I had bumbled my way onto a British reality show called Come Dine with Me, where four strangers take turns hosting, attending, and rating each other’s dinner parties, and the person with the highest score at the end of the week wins an extremely modest £1,000. Usually, the show is low-stakes—its version of “drama” is when someone sticks a whole whisk in their mouth. It’s the kind of trashy, easy-viewing TV you might watch while you’re recovering from having your appendix removed.

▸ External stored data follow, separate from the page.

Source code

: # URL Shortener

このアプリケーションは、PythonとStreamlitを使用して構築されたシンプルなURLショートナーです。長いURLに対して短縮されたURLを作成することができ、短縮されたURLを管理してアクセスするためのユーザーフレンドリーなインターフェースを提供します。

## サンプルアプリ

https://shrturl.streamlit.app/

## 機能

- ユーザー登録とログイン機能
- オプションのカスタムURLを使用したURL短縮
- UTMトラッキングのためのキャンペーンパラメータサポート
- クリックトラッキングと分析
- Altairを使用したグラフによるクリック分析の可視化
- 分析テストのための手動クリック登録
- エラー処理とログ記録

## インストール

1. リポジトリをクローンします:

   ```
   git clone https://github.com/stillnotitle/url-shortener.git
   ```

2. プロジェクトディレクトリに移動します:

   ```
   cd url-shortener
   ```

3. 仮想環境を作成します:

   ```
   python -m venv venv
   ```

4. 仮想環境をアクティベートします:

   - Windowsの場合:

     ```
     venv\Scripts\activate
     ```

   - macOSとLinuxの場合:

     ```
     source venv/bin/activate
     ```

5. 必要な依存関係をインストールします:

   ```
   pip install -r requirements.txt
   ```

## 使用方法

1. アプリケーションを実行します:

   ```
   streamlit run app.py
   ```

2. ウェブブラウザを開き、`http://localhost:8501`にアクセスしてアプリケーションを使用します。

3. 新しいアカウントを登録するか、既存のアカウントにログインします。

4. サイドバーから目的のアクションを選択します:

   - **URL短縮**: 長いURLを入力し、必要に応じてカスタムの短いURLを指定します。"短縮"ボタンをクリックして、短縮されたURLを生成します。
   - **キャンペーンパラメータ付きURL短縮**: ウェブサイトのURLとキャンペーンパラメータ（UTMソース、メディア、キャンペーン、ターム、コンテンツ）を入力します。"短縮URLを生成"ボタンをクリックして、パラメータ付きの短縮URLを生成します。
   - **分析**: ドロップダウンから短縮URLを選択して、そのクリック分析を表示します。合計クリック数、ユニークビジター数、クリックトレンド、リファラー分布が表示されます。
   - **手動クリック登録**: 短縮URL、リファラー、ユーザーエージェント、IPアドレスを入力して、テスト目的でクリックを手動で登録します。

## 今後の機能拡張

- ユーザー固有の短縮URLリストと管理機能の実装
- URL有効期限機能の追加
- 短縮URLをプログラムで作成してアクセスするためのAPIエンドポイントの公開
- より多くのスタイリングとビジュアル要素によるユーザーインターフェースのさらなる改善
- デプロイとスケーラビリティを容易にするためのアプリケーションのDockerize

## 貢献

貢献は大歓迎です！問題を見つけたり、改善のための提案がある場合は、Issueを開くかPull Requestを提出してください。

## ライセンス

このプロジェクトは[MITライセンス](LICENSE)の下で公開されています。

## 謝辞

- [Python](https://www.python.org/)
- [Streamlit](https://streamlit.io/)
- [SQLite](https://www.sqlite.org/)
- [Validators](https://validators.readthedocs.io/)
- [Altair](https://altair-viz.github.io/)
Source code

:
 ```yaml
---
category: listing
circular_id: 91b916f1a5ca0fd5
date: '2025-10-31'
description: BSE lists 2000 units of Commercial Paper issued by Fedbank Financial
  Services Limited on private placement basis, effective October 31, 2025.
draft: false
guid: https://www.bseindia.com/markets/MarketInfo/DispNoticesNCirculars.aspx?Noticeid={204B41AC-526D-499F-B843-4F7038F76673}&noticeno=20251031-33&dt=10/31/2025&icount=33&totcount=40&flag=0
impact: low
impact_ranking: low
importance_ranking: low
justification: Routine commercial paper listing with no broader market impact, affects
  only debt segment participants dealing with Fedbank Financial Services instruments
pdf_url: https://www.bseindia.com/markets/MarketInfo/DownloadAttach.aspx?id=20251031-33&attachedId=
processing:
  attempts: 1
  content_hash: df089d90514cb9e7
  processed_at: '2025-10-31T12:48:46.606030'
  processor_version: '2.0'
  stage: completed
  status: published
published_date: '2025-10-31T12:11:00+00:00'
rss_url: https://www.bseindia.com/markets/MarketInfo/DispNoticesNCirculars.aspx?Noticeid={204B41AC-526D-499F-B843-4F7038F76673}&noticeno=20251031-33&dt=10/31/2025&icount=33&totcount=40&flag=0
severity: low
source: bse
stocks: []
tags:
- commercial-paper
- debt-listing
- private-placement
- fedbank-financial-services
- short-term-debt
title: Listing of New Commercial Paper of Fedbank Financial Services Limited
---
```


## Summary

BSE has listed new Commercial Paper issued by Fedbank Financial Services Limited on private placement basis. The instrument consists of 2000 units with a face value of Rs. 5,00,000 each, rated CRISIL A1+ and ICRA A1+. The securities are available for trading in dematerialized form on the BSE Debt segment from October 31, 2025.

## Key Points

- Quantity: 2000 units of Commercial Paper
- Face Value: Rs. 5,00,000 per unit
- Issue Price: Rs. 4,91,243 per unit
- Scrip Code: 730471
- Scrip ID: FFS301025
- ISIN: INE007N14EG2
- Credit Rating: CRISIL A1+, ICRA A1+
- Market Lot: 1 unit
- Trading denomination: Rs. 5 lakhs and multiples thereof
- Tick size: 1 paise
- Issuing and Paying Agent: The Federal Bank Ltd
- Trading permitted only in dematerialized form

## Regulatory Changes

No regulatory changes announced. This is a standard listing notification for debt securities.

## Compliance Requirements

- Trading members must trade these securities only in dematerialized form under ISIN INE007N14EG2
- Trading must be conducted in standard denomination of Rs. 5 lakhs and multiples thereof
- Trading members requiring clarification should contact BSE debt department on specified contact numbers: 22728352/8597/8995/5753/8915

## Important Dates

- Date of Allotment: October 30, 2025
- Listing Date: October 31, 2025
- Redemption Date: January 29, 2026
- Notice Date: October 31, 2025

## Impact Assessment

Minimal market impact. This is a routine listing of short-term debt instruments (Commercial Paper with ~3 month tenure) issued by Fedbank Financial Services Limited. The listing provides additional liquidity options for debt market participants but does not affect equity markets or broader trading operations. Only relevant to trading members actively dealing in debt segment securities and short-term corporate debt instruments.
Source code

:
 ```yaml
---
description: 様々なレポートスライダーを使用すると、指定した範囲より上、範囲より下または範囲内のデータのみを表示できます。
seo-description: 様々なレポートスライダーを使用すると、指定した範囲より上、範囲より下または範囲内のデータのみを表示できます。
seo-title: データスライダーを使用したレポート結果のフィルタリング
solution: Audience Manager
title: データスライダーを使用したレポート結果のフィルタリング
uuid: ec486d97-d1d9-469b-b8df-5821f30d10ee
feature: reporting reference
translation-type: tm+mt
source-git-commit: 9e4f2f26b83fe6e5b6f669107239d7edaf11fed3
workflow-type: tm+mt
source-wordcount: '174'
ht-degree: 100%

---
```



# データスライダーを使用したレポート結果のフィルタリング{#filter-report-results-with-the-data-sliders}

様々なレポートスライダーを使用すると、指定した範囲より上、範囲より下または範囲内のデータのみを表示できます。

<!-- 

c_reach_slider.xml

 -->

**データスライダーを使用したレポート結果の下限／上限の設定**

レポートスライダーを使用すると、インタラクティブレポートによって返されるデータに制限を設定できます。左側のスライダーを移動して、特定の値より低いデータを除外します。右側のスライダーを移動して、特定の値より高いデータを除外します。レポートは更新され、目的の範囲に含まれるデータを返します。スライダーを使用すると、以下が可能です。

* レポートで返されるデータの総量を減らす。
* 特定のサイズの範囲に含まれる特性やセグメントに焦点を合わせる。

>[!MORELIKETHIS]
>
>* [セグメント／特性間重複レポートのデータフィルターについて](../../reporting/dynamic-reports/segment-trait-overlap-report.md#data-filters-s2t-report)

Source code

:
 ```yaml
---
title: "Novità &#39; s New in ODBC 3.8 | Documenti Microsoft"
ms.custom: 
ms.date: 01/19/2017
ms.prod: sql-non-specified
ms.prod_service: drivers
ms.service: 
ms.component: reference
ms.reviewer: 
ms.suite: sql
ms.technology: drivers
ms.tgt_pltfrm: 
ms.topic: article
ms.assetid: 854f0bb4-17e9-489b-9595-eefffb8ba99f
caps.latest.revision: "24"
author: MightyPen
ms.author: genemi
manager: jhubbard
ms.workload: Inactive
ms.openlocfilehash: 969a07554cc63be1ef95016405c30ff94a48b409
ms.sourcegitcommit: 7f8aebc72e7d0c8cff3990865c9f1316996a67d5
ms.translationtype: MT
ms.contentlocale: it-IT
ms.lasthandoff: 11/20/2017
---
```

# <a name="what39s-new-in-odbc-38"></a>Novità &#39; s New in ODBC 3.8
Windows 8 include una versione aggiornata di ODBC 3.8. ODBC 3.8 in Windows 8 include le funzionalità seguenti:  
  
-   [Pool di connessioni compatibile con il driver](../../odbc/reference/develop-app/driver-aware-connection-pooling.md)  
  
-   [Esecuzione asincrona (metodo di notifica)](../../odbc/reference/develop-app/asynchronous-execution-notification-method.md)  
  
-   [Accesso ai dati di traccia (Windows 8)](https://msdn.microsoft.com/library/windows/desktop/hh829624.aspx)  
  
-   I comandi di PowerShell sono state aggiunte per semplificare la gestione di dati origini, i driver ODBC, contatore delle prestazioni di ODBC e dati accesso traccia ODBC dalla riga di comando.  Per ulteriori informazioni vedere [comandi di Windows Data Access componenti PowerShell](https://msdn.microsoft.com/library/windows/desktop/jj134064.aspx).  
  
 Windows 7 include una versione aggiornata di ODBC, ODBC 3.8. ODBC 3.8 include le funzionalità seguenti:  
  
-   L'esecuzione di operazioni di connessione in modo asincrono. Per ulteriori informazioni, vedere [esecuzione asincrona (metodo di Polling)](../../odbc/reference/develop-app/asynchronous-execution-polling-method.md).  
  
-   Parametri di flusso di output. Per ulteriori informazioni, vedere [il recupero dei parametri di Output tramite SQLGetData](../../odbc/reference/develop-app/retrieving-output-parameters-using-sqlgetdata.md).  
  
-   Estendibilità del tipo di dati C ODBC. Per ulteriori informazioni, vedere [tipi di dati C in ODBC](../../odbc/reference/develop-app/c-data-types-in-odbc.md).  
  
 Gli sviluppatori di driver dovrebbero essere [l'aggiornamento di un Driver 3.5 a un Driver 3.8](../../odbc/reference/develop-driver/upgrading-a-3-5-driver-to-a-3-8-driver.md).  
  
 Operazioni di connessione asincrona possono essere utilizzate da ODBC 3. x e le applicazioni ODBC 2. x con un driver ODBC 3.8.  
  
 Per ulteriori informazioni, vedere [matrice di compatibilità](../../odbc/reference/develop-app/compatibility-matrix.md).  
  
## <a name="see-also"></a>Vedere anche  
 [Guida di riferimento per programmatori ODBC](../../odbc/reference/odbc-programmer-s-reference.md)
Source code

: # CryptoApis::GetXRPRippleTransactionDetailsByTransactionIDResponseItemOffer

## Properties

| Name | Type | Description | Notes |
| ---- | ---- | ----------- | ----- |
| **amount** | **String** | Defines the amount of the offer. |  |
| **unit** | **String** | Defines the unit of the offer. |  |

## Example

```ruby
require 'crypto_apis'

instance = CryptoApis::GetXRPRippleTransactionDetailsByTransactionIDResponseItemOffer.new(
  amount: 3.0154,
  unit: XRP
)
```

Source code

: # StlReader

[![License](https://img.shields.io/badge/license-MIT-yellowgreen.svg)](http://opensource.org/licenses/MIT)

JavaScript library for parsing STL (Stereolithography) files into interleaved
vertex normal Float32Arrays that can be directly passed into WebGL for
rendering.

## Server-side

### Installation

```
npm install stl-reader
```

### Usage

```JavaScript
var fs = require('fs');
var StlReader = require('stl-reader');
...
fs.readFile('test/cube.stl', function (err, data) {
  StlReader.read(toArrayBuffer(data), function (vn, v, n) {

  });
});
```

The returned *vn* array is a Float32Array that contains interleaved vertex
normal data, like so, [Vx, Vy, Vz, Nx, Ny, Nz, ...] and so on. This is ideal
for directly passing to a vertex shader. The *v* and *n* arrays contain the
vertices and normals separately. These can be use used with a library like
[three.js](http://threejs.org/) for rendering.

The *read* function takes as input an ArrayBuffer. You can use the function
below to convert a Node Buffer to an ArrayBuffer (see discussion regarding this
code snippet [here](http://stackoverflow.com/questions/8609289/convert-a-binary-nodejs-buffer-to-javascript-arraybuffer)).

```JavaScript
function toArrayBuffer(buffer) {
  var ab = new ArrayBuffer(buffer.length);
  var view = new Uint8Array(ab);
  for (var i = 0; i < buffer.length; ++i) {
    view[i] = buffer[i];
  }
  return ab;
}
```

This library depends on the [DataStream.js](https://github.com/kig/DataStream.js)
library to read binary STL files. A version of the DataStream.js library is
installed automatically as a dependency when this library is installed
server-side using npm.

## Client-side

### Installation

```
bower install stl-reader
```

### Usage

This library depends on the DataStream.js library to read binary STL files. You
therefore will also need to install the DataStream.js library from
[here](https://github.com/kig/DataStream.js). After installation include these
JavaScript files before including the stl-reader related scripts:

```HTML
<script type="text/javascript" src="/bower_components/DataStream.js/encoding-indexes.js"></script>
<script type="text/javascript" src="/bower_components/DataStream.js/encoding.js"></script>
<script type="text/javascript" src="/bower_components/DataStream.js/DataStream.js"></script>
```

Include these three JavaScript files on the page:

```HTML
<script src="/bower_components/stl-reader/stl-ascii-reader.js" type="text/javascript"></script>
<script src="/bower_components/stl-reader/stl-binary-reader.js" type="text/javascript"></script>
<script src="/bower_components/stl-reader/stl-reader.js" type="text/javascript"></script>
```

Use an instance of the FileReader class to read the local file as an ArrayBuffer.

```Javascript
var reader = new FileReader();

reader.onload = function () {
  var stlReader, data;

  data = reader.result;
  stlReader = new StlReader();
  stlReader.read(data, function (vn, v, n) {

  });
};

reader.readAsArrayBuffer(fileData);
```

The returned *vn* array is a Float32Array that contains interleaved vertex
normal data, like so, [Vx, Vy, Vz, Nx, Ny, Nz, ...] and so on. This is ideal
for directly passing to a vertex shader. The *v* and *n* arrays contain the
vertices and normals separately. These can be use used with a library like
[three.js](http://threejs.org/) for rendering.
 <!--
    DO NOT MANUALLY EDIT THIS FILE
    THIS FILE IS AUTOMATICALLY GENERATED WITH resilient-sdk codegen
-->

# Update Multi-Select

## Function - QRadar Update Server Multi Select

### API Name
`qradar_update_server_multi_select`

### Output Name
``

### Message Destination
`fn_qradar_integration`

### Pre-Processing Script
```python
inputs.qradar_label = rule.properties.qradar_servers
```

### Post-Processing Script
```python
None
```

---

My episode was different. On the final day, when a contestant named Peter realized he had lost, he delivered a now-iconic denunciation of the winner and kicked the rest of us out of his house. The clip is routinely scrubbed from YouTube for copyright violations, but here’s a version that has lived on (I’m the guy in blue sitting sheepishly on the couch):
This is tame by American standards, of course, where our reality shows involve stripping people naked and dropping them in the woods. But for the Brits, this was as scandalous as the Queen showing cleavage. Peter’s blowup became national and international news. Bootleg versions of the episode racked up millions of views before being taken down. Voice actors, vintage shop employees, and precocious children posted their best Peter impressions, while enterprising Etsy sellers slapped his visage on coasters, t-shirts, spatulas, Christmas jumpers, doilies, and religious candles. Internet citizens turned his rant into an auto-tuned ballad, a ukulele ditty, and an honestly very catchy indie single.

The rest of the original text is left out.